Your answer must be the data repeated exactly, with no pictures in it.

(Dataset records)

══════════════════════════════

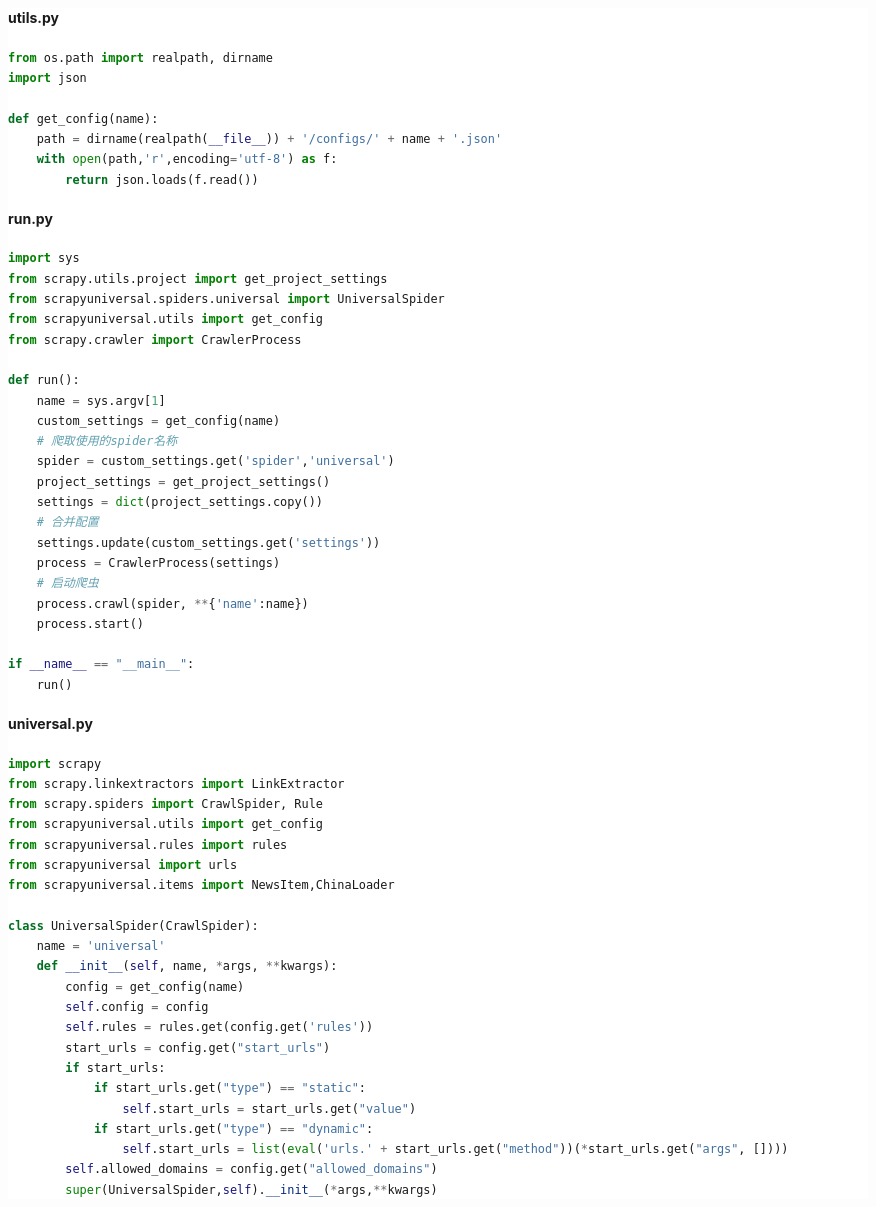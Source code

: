 #### **utils.py**

```python
from os.path import realpath, dirname
import json

def get_config(name):
    path = dirname(realpath(__file__)) + '/configs/' + name + '.json'
    with open(path,'r',encoding='utf-8') as f:
        return json.loads(f.read())
```

#### **run.py**

```python
import sys
from scrapy.utils.project import get_project_settings
from scrapyuniversal.spiders.universal import UniversalSpider
from scrapyuniversal.utils import get_config
from scrapy.crawler import CrawlerProcess

def run():
    name = sys.argv[1]
    custom_settings = get_config(name)
    # 爬取使用的spider名称
    spider = custom_settings.get('spider','universal')
    project_settings = get_project_settings()
    settings = dict(project_settings.copy())
    # 合并配置
    settings.update(custom_settings.get('settings'))
    process = CrawlerProcess(settings)
    # 启动爬虫
    process.crawl(spider, **{'name':name})
    process.start()

if __name__ == "__main__":
    run()
```

#### **universal.py**

```python
import scrapy
from scrapy.linkextractors import LinkExtractor
from scrapy.spiders import CrawlSpider, Rule
from scrapyuniversal.utils import get_config
from scrapyuniversal.rules import rules
from scrapyuniversal import urls
from scrapyuniversal.items import NewsItem,ChinaLoader

class UniversalSpider(CrawlSpider):
    name = 'universal'
    def __init__(self, name, *args, **kwargs):
        config = get_config(name)
        self.config = config
        self.rules = rules.get(config.get('rules'))
        start_urls = config.get("start_urls")
        if start_urls:
            if start_urls.get("type") == "static":
                self.start_urls = start_urls.get("value")
            if start_urls.get("type") == "dynamic":
                self.start_urls = list(eval('urls.' + start_urls.get("method"))(*start_urls.get("args", [])))
        self.allowed_domains = config.get("allowed_domains")
        super(UniversalSpider,self).__init__(*args,**kwargs)

```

══════════════════════════════

# RESPONSE TO THIS TASK
Source code

: #### **utils.py**

```python
from os.path import realpath, dirname
import json

def get_config(name):
    path = dirname(realpath(__file__)) + '/configs/' + name + '.json'
    with open(path,'r',encoding='utf-8') as f:
        return json.loads(f.read())
```

#### **run.py**

```python
import sys
from scrapy.utils.project import get_project_settings
from scrapyuniversal.spiders.universal import UniversalSpider
from scrapyuniversal.utils import get_config
from scrapy.crawler import CrawlerProcess

def run():
    name = sys.argv[1]
    custom_settings = get_config(name)
    # 爬取使用的spider名称
    spider = custom_settings.get('spider','universal')
    project_settings = get_project_settings()
    settings = dict(project_settings.copy())
    # 合并配置
    settings.update(custom_settings.get('settings'))
    process = CrawlerProcess(settings)
    # 启动爬虫
    process.crawl(spider, **{'name':name})
    process.start()

if __name__ == "__main__":
    run()
```

#### **universal.py**

```python
import scrapy
from scrapy.linkextractors import LinkExtractor
from scrapy.spiders import CrawlSpider, Rule
from scrapyuniversal.utils import get_config
from scrapyuniversal.rules import rules
from scrapyuniversal import urls
from scrapyuniversal.items import NewsItem,ChinaLoader

class UniversalSpider(CrawlSpider):
    name = 'universal'
    def __init__(self, name, *args, **kwargs):
        config = get_config(name)
        self.config = config
        self.rules = rules.get(config.get('rules'))
        start_urls = config.get("start_urls")
        if start_urls:
            if start_urls.get("type") == "static":
                self.start_urls = start_urls.get("value")
            if start_urls.get("type") == "dynamic":
                self.start_urls = list(eval('urls.' + start_urls.get("method"))(*start_urls.get("args", [])))
        self.allowed_domains = config.get("allowed_domains")
        super(UniversalSpider,self).__init__(*args,**kwargs)

```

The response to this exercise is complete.